The policy continues to this day with the aim to dominate East Jerusalem.
Land expropriation for Jewish settlements has taken place around East Jerusalem and in the heart of Palestinian neighbourhoods such as the Old City’s Muslim and the Christian Quarters and beyond in Sheikh Jarrah, Silwan, Ras al-Amoud and Abu Tur since as early as 1968.
Following the June 1967 war, Israel applied Israeli law to East Jerusalem and granted Palestinians “permanent resident” status. However, in effect, it is a fragile one. B’tselem, the Israeli human rights information centre in the occupied Palestinian territories describes this status as one “accorded to foreign nationals wishing to reside in Israel”, except that Palestinians are indigenous to the land.

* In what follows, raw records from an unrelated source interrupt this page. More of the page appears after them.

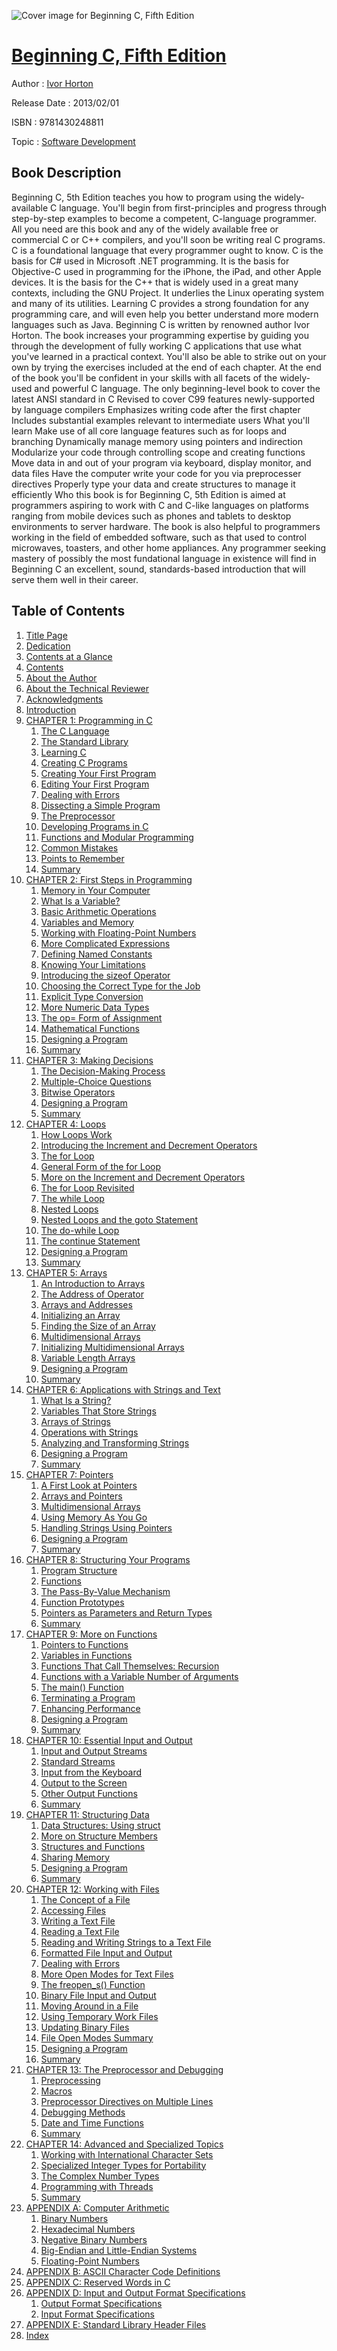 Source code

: ![Cover image for Beginning C, Fifth Edition](https://imgdetail.ebookreading.net/cover/cover/software_development/EB9781430248811.jpg)

[Beginning C, Fifth Edition](https://ebookreading.net/view/book/Beginning+C%2C+Fifth+Edition-EB9781430248811_1.html "Beginning C, Fifth Edition")
====================================================================================================================

Author : [Ivor Horton](https://ebookreading.net/search/author/Ivor+Horton)

Release Date : 2013/02/01

ISBN : 9781430248811

Topic : [Software Development](https://ebookreading.net/search/category/software-development)

Book Description
-----------------

Beginning C, 5th Edition teaches you how to program using the widely-available C language. You'll begin from first-principles and progress through step-by-step examples to become a competent, C-language programmer. All you need are this book and any of the widely available free or commercial C or C++ compilers, and you'll soon be writing real C programs.
C is a foundational language that every programmer ought to know. C is the basis for C# used in Microsoft .NET programming. It is the basis for Objective-C used in programming for the iPhone, the iPad, and other Apple devices. It is the basis for the C++ that is widely used in a great many contexts, including the GNU Project. It underlies the Linux operating system and many of its utilities. Learning C provides a strong foundation for any programming care, and will even help you better understand more modern languages such as Java.
Beginning C is written by renowned author Ivor Horton. The book increases your programming expertise by guiding you through the development of fully working C applications that use what you've learned in a practical context. You'll also be able to strike out on your own by trying the exercises included at the end of each chapter. At the end of the book you'll be confident in your skills with all facets of the widely-used and powerful C language.
The only beginning-level book to cover the latest ANSI standard in C
Revised to cover C99 features newly-supported by language compilers
Emphasizes writing code after the first chapter
Includes substantial examples relevant to intermediate users
What you'll learn
Make use of all core language features such as for loops and branching
Dynamically manage memory using pointers and indirection
Modularize your code through controlling scope and creating functions
Move data in and out of your program via keyboard, display monitor, and data files
Have the computer write your code for you via preprocesser directives
Properly type your data and create structures to manage it efficiently
Who this book is for
Beginning C, 5th Edition is aimed at programmers aspiring to work with C and C-like languages on platforms ranging from mobile devices such as phones and tablets to desktop environments to server hardware. The book is also helpful to programmers working in the field of embedded software, such as that used to control microwaves, toasters, and other home appliances. Any programmer seeking mastery of possibly the most fundational language in existence will find in Beginning C an excellent, sound, standards-based introduction that will serve them well in their career.
              
Table of Contents
-----------------

1. [Title Page](https://ebookreading.net/view/book/Beginning+C%2C+Fifth+Edition-EB9781430248811_2.html)
1. [Dedication](https://ebookreading.net/view/book/Beginning+C%2C+Fifth+Edition-EB9781430248811_4.html)
1. [Contents at a Glance](https://ebookreading.net/view/book/Beginning+C%2C+Fifth+Edition-EB9781430248811_5.html)
1. [Contents](https://ebookreading.net/view/book/Beginning+C%2C+Fifth+Edition-EB9781430248811_6.html)
1. [About the Author](https://ebookreading.net/view/book/Beginning+C%2C+Fifth+Edition-EB9781430248811_7.html)
1. [About the Technical Reviewer](https://ebookreading.net/view/book/Beginning+C%2C+Fifth+Edition-EB9781430248811_8.html)
1. [Acknowledgments](https://ebookreading.net/view/book/Beginning+C%2C+Fifth+Edition-EB9781430248811_9.html)
1. [Introduction](https://ebookreading.net/view/book/Beginning+C%2C+Fifth+Edition-EB9781430248811_10.html)
1. [CHAPTER 1: Programming in C](https://ebookreading.net/view/book/Beginning+C%2C+Fifth+Edition-EB9781430248811_11.html)
    1. [The C Language](https://ebookreading.net/view/book/Beginning+C%2C+Fifth+Edition-EB9781430248811_11.html#Sec1)
    1. [The Standard Library](https://ebookreading.net/view/book/Beginning+C%2C+Fifth+Edition-EB9781430248811_11.html#Sec2)
    1. [Learning C](https://ebookreading.net/view/book/Beginning+C%2C+Fifth+Edition-EB9781430248811_11.html#Sec3)
    1. [Creating C Programs](https://ebookreading.net/view/book/Beginning+C%2C+Fifth+Edition-EB9781430248811_11.html#Sec4)
    1. [Creating Your First Program](https://ebookreading.net/view/book/Beginning+C%2C+Fifth+Edition-EB9781430248811_11.html#Sec9)
    1. [Editing Your First Program](https://ebookreading.net/view/book/Beginning+C%2C+Fifth+Edition-EB9781430248811_11.html#Sec10)
    1. [Dealing with Errors](https://ebookreading.net/view/book/Beginning+C%2C+Fifth+Edition-EB9781430248811_11.html#Sec11)
    1. [Dissecting a Simple Program](https://ebookreading.net/view/book/Beginning+C%2C+Fifth+Edition-EB9781430248811_11.html#Sec12)
    1. [The Preprocessor](https://ebookreading.net/view/book/Beginning+C%2C+Fifth+Edition-EB9781430248811_11.html#Sec22)
    1. [Developing Programs in C](https://ebookreading.net/view/book/Beginning+C%2C+Fifth+Edition-EB9781430248811_11.html#Sec23)
    1. [Functions and Modular Programming](https://ebookreading.net/view/book/Beginning+C%2C+Fifth+Edition-EB9781430248811_11.html#Sec28)
    1. [Common Mistakes](https://ebookreading.net/view/book/Beginning+C%2C+Fifth+Edition-EB9781430248811_11.html#Sec29)
    1. [Points to Remember](https://ebookreading.net/view/book/Beginning+C%2C+Fifth+Edition-EB9781430248811_11.html#Sec30)
    1. [Summary](https://ebookreading.net/view/book/Beginning+C%2C+Fifth+Edition-EB9781430248811_11.html#Sec31)
1. [CHAPTER 2: First Steps in Programming](https://ebookreading.net/view/book/Beginning+C%2C+Fifth+Edition-EB9781430248811_12.html)
    1. [Memory in Your Computer](https://ebookreading.net/view/book/Beginning+C%2C+Fifth+Edition-EB9781430248811_12.html#Sec1)
    1. [What Is a Variable?](https://ebookreading.net/view/book/Beginning+C%2C+Fifth+Edition-EB9781430248811_12.html#Sec2)
    1. [Basic Arithmetic Operations](https://ebookreading.net/view/book/Beginning+C%2C+Fifth+Edition-EB9781430248811_12.html#Sec7)
    1. [Variables and Memory](https://ebookreading.net/view/book/Beginning+C%2C+Fifth+Edition-EB9781430248811_12.html#Sec11)
    1. [Working with Floating-Point Numbers](https://ebookreading.net/view/book/Beginning+C%2C+Fifth+Edition-EB9781430248811_12.html#Sec18)
    1. [More Complicated Expressions](https://ebookreading.net/view/book/Beginning+C%2C+Fifth+Edition-EB9781430248811_12.html#Sec24)
    1. [Defining Named Constants](https://ebookreading.net/view/book/Beginning+C%2C+Fifth+Edition-EB9781430248811_12.html#Sec25)
    1. [Knowing Your Limitations](https://ebookreading.net/view/book/Beginning+C%2C+Fifth+Edition-EB9781430248811_12.html#Sec26)
    1. [Introducing the sizeof Operator](https://ebookreading.net/view/book/Beginning+C%2C+Fifth+Edition-EB9781430248811_12.html#Sec27)
    1. [Choosing the Correct Type for the Job](https://ebookreading.net/view/book/Beginning+C%2C+Fifth+Edition-EB9781430248811_12.html#Sec28)
    1. [Explicit Type Conversion](https://ebookreading.net/view/book/Beginning+C%2C+Fifth+Edition-EB9781430248811_12.html#Sec29)
    1. [More Numeric Data Types](https://ebookreading.net/view/book/Beginning+C%2C+Fifth+Edition-EB9781430248811_12.html#Sec33)
    1. [The op= Form of Assignment](https://ebookreading.net/view/book/Beginning+C%2C+Fifth+Edition-EB9781430248811_12.html#Sec40)
    1. [Mathematical Functions](https://ebookreading.net/view/book/Beginning+C%2C+Fifth+Edition-EB9781430248811_12.html#Sec41)
    1. [Designing a Program](https://ebookreading.net/view/book/Beginning+C%2C+Fifth+Edition-EB9781430248811_12.html#Sec42)
    1. [Summary](https://ebookreading.net/view/book/Beginning+C%2C+Fifth+Edition-EB9781430248811_12.html#Sec49)
1. [CHAPTER 3: Making Decisions](https://ebookreading.net/view/book/Beginning+C%2C+Fifth+Edition-EB9781430248811_13.html)
    1. [The Decision-Making Process](https://ebookreading.net/view/book/Beginning+C%2C+Fifth+Edition-EB9781430248811_13.html#Sec1)
    1. [Multiple-Choice Questions](https://ebookreading.net/view/book/Beginning+C%2C+Fifth+Edition-EB9781430248811_13.html#Sec14)
    1. [Bitwise Operators](https://ebookreading.net/view/book/Beginning+C%2C+Fifth+Edition-EB9781430248811_13.html#Sec18)
    1. [Designing a Program](https://ebookreading.net/view/book/Beginning+C%2C+Fifth+Edition-EB9781430248811_13.html#Sec21)
    1. [Summary](https://ebookreading.net/view/book/Beginning+C%2C+Fifth+Edition-EB9781430248811_13.html#Sec28)
1. [CHAPTER 4: Loops](https://ebookreading.net/view/book/Beginning+C%2C+Fifth+Edition-EB9781430248811_14.html)
    1. [How Loops Work](https://ebookreading.net/view/book/Beginning+C%2C+Fifth+Edition-EB9781430248811_14.html#Sec1)
    1. [Introducing the Increment and Decrement Operators](https://ebookreading.net/view/book/Beginning+C%2C+Fifth+Edition-EB9781430248811_14.html#Sec2)
    1. [The for Loop](https://ebookreading.net/view/book/Beginning+C%2C+Fifth+Edition-EB9781430248811_14.html#Sec3)
    1. [General Form of the for Loop](https://ebookreading.net/view/book/Beginning+C%2C+Fifth+Edition-EB9781430248811_14.html#Sec4)
    1. [More on the Increment and Decrement Operators](https://ebookreading.net/view/book/Beginning+C%2C+Fifth+Edition-EB9781430248811_14.html#Sec5)
    1. [The for Loop Revisited](https://ebookreading.net/view/book/Beginning+C%2C+Fifth+Edition-EB9781430248811_14.html#Sec9)
    1. [The while Loop](https://ebookreading.net/view/book/Beginning+C%2C+Fifth+Edition-EB9781430248811_14.html#Sec17)
    1. [Nested Loops](https://ebookreading.net/view/book/Beginning+C%2C+Fifth+Edition-EB9781430248811_14.html#Sec18)
    1. [Nested Loops and the goto Statement](https://ebookreading.net/view/book/Beginning+C%2C+Fifth+Edition-EB9781430248811_14.html#Sec19)
    1. [The do-while Loop](https://ebookreading.net/view/book/Beginning+C%2C+Fifth+Edition-EB9781430248811_14.html#Sec20)
    1. [The continue Statement](https://ebookreading.net/view/book/Beginning+C%2C+Fifth+Edition-EB9781430248811_14.html#Sec21)
    1. [Designing a Program](https://ebookreading.net/view/book/Beginning+C%2C+Fifth+Edition-EB9781430248811_14.html#Sec22)
    1. [Summary](https://ebookreading.net/view/book/Beginning+C%2C+Fifth+Edition-EB9781430248811_14.html#Sec31)
1. [CHAPTER 5: Arrays](https://ebookreading.net/view/book/Beginning+C%2C+Fifth+Edition-EB9781430248811_15.html)
    1. [An Introduction to Arrays](https://ebookreading.net/view/book/Beginning+C%2C+Fifth+Edition-EB9781430248811_15.html#Sec1)
    1. [The Address of Operator](https://ebookreading.net/view/book/Beginning+C%2C+Fifth+Edition-EB9781430248811_15.html#Sec5)
    1. [Arrays and Addresses](https://ebookreading.net/view/book/Beginning+C%2C+Fifth+Edition-EB9781430248811_15.html#Sec6)
    1. [Initializing an Array](https://ebookreading.net/view/book/Beginning+C%2C+Fifth+Edition-EB9781430248811_15.html#Sec7)
    1. [Finding the Size of an Array](https://ebookreading.net/view/book/Beginning+C%2C+Fifth+Edition-EB9781430248811_15.html#Sec8)
    1. [Multidimensional Arrays](https://ebookreading.net/view/book/Beginning+C%2C+Fifth+Edition-EB9781430248811_15.html#Sec9)
    1. [Initializing Multidimensional Arrays](https://ebookreading.net/view/book/Beginning+C%2C+Fifth+Edition-EB9781430248811_15.html#Sec10)
    1. [Variable Length Arrays](https://ebookreading.net/view/book/Beginning+C%2C+Fifth+Edition-EB9781430248811_15.html#Sec11)
    1. [Designing a Program](https://ebookreading.net/view/book/Beginning+C%2C+Fifth+Edition-EB9781430248811_15.html#Sec12)
    1. [Summary](https://ebookreading.net/view/book/Beginning+C%2C+Fifth+Edition-EB9781430248811_15.html#Sec20)
1. [CHAPTER 6: Applications with Strings and Text](https://ebookreading.net/view/book/Beginning+C%2C+Fifth+Edition-EB9781430248811_16.html)
    1. [What Is a String?](https://ebookreading.net/view/book/Beginning+C%2C+Fifth+Edition-EB9781430248811_16.html#Sec1)
    1. [Variables That Store Strings](https://ebookreading.net/view/book/Beginning+C%2C+Fifth+Edition-EB9781430248811_16.html#Sec2)
    1. [Arrays of Strings](https://ebookreading.net/view/book/Beginning+C%2C+Fifth+Edition-EB9781430248811_16.html#Sec3)
    1. [Operations with Strings](https://ebookreading.net/view/book/Beginning+C%2C+Fifth+Edition-EB9781430248811_16.html#Sec4)
    1. [Analyzing and Transforming Strings](https://ebookreading.net/view/book/Beginning+C%2C+Fifth+Edition-EB9781430248811_16.html#Sec16)
    1. [Designing a Program](https://ebookreading.net/view/book/Beginning+C%2C+Fifth+Edition-EB9781430248811_16.html#Sec19)
    1. [Summary](https://ebookreading.net/view/book/Beginning+C%2C+Fifth+Edition-EB9781430248811_16.html#Sec26)
1. [CHAPTER 7: Pointers](https://ebookreading.net/view/book/Beginning+C%2C+Fifth+Edition-EB9781430248811_17.html)
    1. [A First Look at Pointers](https://ebookreading.net/view/book/Beginning+C%2C+Fifth+Edition-EB9781430248811_17.html#Sec1)
    1. [Arrays and Pointers](https://ebookreading.net/view/book/Beginning+C%2C+Fifth+Edition-EB9781430248811_17.html#Sec9)
    1. [Multidimensional Arrays](https://ebookreading.net/view/book/Beginning+C%2C+Fifth+Edition-EB9781430248811_17.html#Sec10)
    1. [Using Memory As You Go](https://ebookreading.net/view/book/Beginning+C%2C+Fifth+Edition-EB9781430248811_17.html#Sec13)
    1. [Handling Strings Using Pointers](https://ebookreading.net/view/book/Beginning+C%2C+Fifth+Edition-EB9781430248811_17.html#Sec18)
    1. [Designing a Program](https://ebookreading.net/view/book/Beginning+C%2C+Fifth+Edition-EB9781430248811_17.html#Sec21)
    1. [Summary](https://ebookreading.net/view/book/Beginning+C%2C+Fifth+Edition-EB9781430248811_17.html#Sec34)
1. [CHAPTER 8: Structuring Your Programs](https://ebookreading.net/view/book/Beginning+C%2C+Fifth+Edition-EB9781430248811_18.html)
    1. [Program Structure](https://ebookreading.net/view/book/Beginning+C%2C+Fifth+Edition-EB9781430248811_18.html#Sec1)
    1. [Functions](https://ebookreading.net/view/book/Beginning+C%2C+Fifth+Edition-EB9781430248811_18.html#Sec4)
    1. [The Pass-By-Value Mechanism](https://ebookreading.net/view/book/Beginning+C%2C+Fifth+Edition-EB9781430248811_18.html#Sec10)
    1. [Function Prototypes](https://ebookreading.net/view/book/Beginning+C%2C+Fifth+Edition-EB9781430248811_18.html#Sec11)
    1. [Pointers as Parameters and Return Types](https://ebookreading.net/view/book/Beginning+C%2C+Fifth+Edition-EB9781430248811_18.html#Sec12)
    1. [Summary](https://ebookreading.net/view/book/Beginning+C%2C+Fifth+Edition-EB9781430248811_18.html#Sec15)
1. [CHAPTER 9: More on Functions](https://ebookreading.net/view/book/Beginning+C%2C+Fifth+Edition-EB9781430248811_19.html)
    1. [Pointers to Functions](https://ebookreading.net/view/book/Beginning+C%2C+Fifth+Edition-EB9781430248811_19.html#Sec1)
    1. [Variables in Functions](https://ebookreading.net/view/book/Beginning+C%2C+Fifth+Edition-EB9781430248811_19.html#Sec6)
    1. [Functions That Call Themselves: Recursion](https://ebookreading.net/view/book/Beginning+C%2C+Fifth+Edition-EB9781430248811_19.html#Sec9)
    1. [Functions with a Variable Number of Arguments](https://ebookreading.net/view/book/Beginning+C%2C+Fifth+Edition-EB9781430248811_19.html#Sec10)
    1. [The main() Function](https://ebookreading.net/view/book/Beginning+C%2C+Fifth+Edition-EB9781430248811_19.html#Sec13)
    1. [Terminating a Program](https://ebookreading.net/view/book/Beginning+C%2C+Fifth+Edition-EB9781430248811_19.html#Sec14)
    1. [Enhancing Performance](https://ebookreading.net/view/book/Beginning+C%2C+Fifth+Edition-EB9781430248811_19.html#Sec19)
    1. [Designing a Program](https://ebookreading.net/view/book/Beginning+C%2C+Fifth+Edition-EB9781430248811_19.html#Sec23)
    1. [Summary](https://ebookreading.net/view/book/Beginning+C%2C+Fifth+Edition-EB9781430248811_19.html#Sec31)
1. [CHAPTER 10: Essential Input and Output](https://ebookreading.net/view/book/Beginning+C%2C+Fifth+Edition-EB9781430248811_20.html)
    1. [Input and Output Streams](https://ebookreading.net/view/book/Beginning+C%2C+Fifth+Edition-EB9781430248811_20.html#Sec1)
    1. [Standard Streams](https://ebookreading.net/view/book/Beginning+C%2C+Fifth+Edition-EB9781430248811_20.html#Sec2)
    1. [Input from the Keyboard](https://ebookreading.net/view/book/Beginning+C%2C+Fifth+Edition-EB9781430248811_20.html#Sec3)
    1. [Output to the Screen](https://ebookreading.net/view/book/Beginning+C%2C+Fifth+Edition-EB9781430248811_20.html#Sec12)
    1. [Other Output Functions](https://ebookreading.net/view/book/Beginning+C%2C+Fifth+Edition-EB9781430248811_20.html#Sec18)
    1. [Summary](https://ebookreading.net/view/book/Beginning+C%2C+Fifth+Edition-EB9781430248811_20.html#Sec22)
1. [CHAPTER 11: Structuring Data](https://ebookreading.net/view/book/Beginning+C%2C+Fifth+Edition-EB9781430248811_21.html)
    1. [Data Structures: Using struct](https://ebookreading.net/view/book/Beginning+C%2C+Fifth+Edition-EB9781430248811_21.html#Sec1)
    1. [More on Structure Members](https://ebookreading.net/view/book/Beginning+C%2C+Fifth+Edition-EB9781430248811_21.html#Sec9)
    1. [Structures and Functions](https://ebookreading.net/view/book/Beginning+C%2C+Fifth+Edition-EB9781430248811_21.html#Sec15)
    1. [Sharing Memory](https://ebookreading.net/view/book/Beginning+C%2C+Fifth+Edition-EB9781430248811_21.html#Sec23)
    1. [Designing a Program](https://ebookreading.net/view/book/Beginning+C%2C+Fifth+Edition-EB9781430248811_21.html#Sec24)
    1. [Summary](https://ebookreading.net/view/book/Beginning+C%2C+Fifth+Edition-EB9781430248811_21.html#Sec32)
1. [CHAPTER 12: Working with Files](https://ebookreading.net/view/book/Beginning+C%2C+Fifth+Edition-EB9781430248811_22.html)
    1. [The Concept of a File](https://ebookreading.net/view/book/Beginning+C%2C+Fifth+Edition-EB9781430248811_22.html#Sec1)
    1. [Accessing Files](https://ebookreading.net/view/book/Beginning+C%2C+Fifth+Edition-EB9781430248811_22.html#Sec4)
    1. [Writing a Text File](https://ebookreading.net/view/book/Beginning+C%2C+Fifth+Edition-EB9781430248811_22.html#Sec13)
    1. [Reading a Text File](https://ebookreading.net/view/book/Beginning+C%2C+Fifth+Edition-EB9781430248811_22.html#Sec14)
    1. [Reading and Writing Strings to a Text File](https://ebookreading.net/view/book/Beginning+C%2C+Fifth+Edition-EB9781430248811_22.html#Sec15)
    1. [Formatted File Input and Output](https://ebookreading.net/view/book/Beginning+C%2C+Fifth+Edition-EB9781430248811_22.html#Sec16)
    1. [Dealing with Errors](https://ebookreading.net/view/book/Beginning+C%2C+Fifth+Edition-EB9781430248811_22.html#Sec19)
    1. [More Open Modes for Text Files](https://ebookreading.net/view/book/Beginning+C%2C+Fifth+Edition-EB9781430248811_22.html#Sec20)
    1. [The freopen_s() Function](https://ebookreading.net/view/book/Beginning+C%2C+Fifth+Edition-EB9781430248811_22.html#Sec21)
    1. [Binary File Input and Output](https://ebookreading.net/view/book/Beginning+C%2C+Fifth+Edition-EB9781430248811_22.html#Sec22)
    1. [Moving Around in a File](https://ebookreading.net/view/book/Beginning+C%2C+Fifth+Edition-EB9781430248811_22.html#Sec26)
    1. [Using Temporary Work Files](https://ebookreading.net/view/book/Beginning+C%2C+Fifth+Edition-EB9781430248811_22.html#Sec30)
    1. [Updating Binary Files](https://ebookreading.net/view/book/Beginning+C%2C+Fifth+Edition-EB9781430248811_22.html#Sec33)
    1. [File Open Modes Summary](https://ebookreading.net/view/book/Beginning+C%2C+Fifth+Edition-EB9781430248811_22.html#Sec41)
    1. [Designing a Program](https://ebookreading.net/view/book/Beginning+C%2C+Fifth+Edition-EB9781430248811_22.html#Sec42)
    1. [Summary](https://ebookreading.net/view/book/Beginning+C%2C+Fifth+Edition-EB9781430248811_22.html#Sec49)
1. [CHAPTER 13: The Preprocessor and Debugging](https://ebookreading.net/view/book/Beginning+C%2C+Fifth+Edition-EB9781430248811_23.html)
    1. [Preprocessing](https://ebookreading.net/view/book/Beginning+C%2C+Fifth+Edition-EB9781430248811_23.html#Sec1)
    1. [Macros](https://ebookreading.net/view/book/Beginning+C%2C+Fifth+Edition-EB9781430248811_23.html#Sec8)
    1. [Preprocessor Directives on Multiple Lines](https://ebookreading.net/view/book/Beginning+C%2C+Fifth+Edition-EB9781430248811_23.html#Sec12)
    1. [Debugging Methods](https://ebookreading.net/view/book/Beginning+C%2C+Fifth+Edition-EB9781430248811_23.html#Sec20)
    1. [Date and Time Functions](https://ebookreading.net/view/book/Beginning+C%2C+Fifth+Edition-EB9781430248811_23.html#Sec27)
    1. [Summary](https://ebookreading.net/view/book/Beginning+C%2C+Fifth+Edition-EB9781430248811_23.html#Sec31)
1. [CHAPTER 14: Advanced and Specialized Topics](https://ebookreading.net/view/book/Beginning+C%2C+Fifth+Edition-EB9781430248811_24.html)
    1. [Working with International Character Sets](https://ebookreading.net/view/book/Beginning+C%2C+Fifth+Edition-EB9781430248811_24.html#Sec1)
    1. [Specialized Integer Types for Portability](https://ebookreading.net/view/book/Beginning+C%2C+Fifth+Edition-EB9781430248811_24.html#Sec11)
    1. [The Complex Number Types](https://ebookreading.net/view/book/Beginning+C%2C+Fifth+Edition-EB9781430248811_24.html#Sec15)
    1. [Programming with Threads](https://ebookreading.net/view/book/Beginning+C%2C+Fifth+Edition-EB9781430248811_24.html#Sec18)
    1. [Summary](https://ebookreading.net/view/book/Beginning+C%2C+Fifth+Edition-EB9781430248811_24.html#Sec27)
1. [APPENDIX A: Computer Arithmetic](https://ebookreading.net/view/book/Beginning+C%2C+Fifth+Edition-EB9781430248811_25.html)
    1. [Binary Numbers](https://ebookreading.net/view/book/Beginning+C%2C+Fifth+Edition-EB9781430248811_25.html#Sec1)
    1. [Hexadecimal Numbers](https://ebookreading.net/view/book/Beginning+C%2C+Fifth+Edition-EB9781430248811_25.html#Sec2)
    1. [Negative Binary Numbers](https://ebookreading.net/view/book/Beginning+C%2C+Fifth+Edition-EB9781430248811_25.html#Sec3)
    1. [Big-Endian and Little-Endian Systems](https://ebookreading.net/view/book/Beginning+C%2C+Fifth+Edition-EB9781430248811_25.html#Sec4)
    1. [Floating-Point Numbers](https://ebookreading.net/view/book/Beginning+C%2C+Fifth+Edition-EB9781430248811_25.html#Sec5)
1. [APPENDIX B: ASCII Character Code Definitions](https://ebookreading.net/view/book/Beginning+C%2C+Fifth+Edition-EB9781430248811_26.html)
1. [APPENDIX C: Reserved Words in C](https://ebookreading.net/view/book/Beginning+C%2C+Fifth+Edition-EB9781430248811_27.html)
1. [APPENDIX D: Input and Output Format Specifications](https://ebookreading.net/view/book/Beginning+C%2C+Fifth+Edition-EB9781430248811_28.html)
    1. [Output Format Specifications](https://ebookreading.net/view/book/Beginning+C%2C+Fifth+Edition-EB9781430248811_28.html#Sec1)
    1. [Input Format Specifications](https://ebookreading.net/view/book/Beginning+C%2C+Fifth+Edition-EB9781430248811_28.html#Sec2)
1. [APPENDIX E: Standard Library Header Files](https://ebookreading.net/view/book/Beginning+C%2C+Fifth+Edition-EB9781430248811_29.html)
1. [Index](https://ebookreading.net/view/book/Beginning+C%2C+Fifth+Edition-EB9781430248811_30.html)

Palestinians of East Jerusalem do not have a right to automatic Israeli citizenship nor are issued Palestinian passports by the Palestinian Authority (PA). They are usually able to obtain temporary Jordanian and Israeli travel documents.
By allotting a fragile residency status to Palestinians in East Jerusalem, Israel has succeeded to revoke and subsequently uproot more than 14,200 Palestinians from East Jerusalem since 1967. These measures coincide with an aggressive house demolition practice.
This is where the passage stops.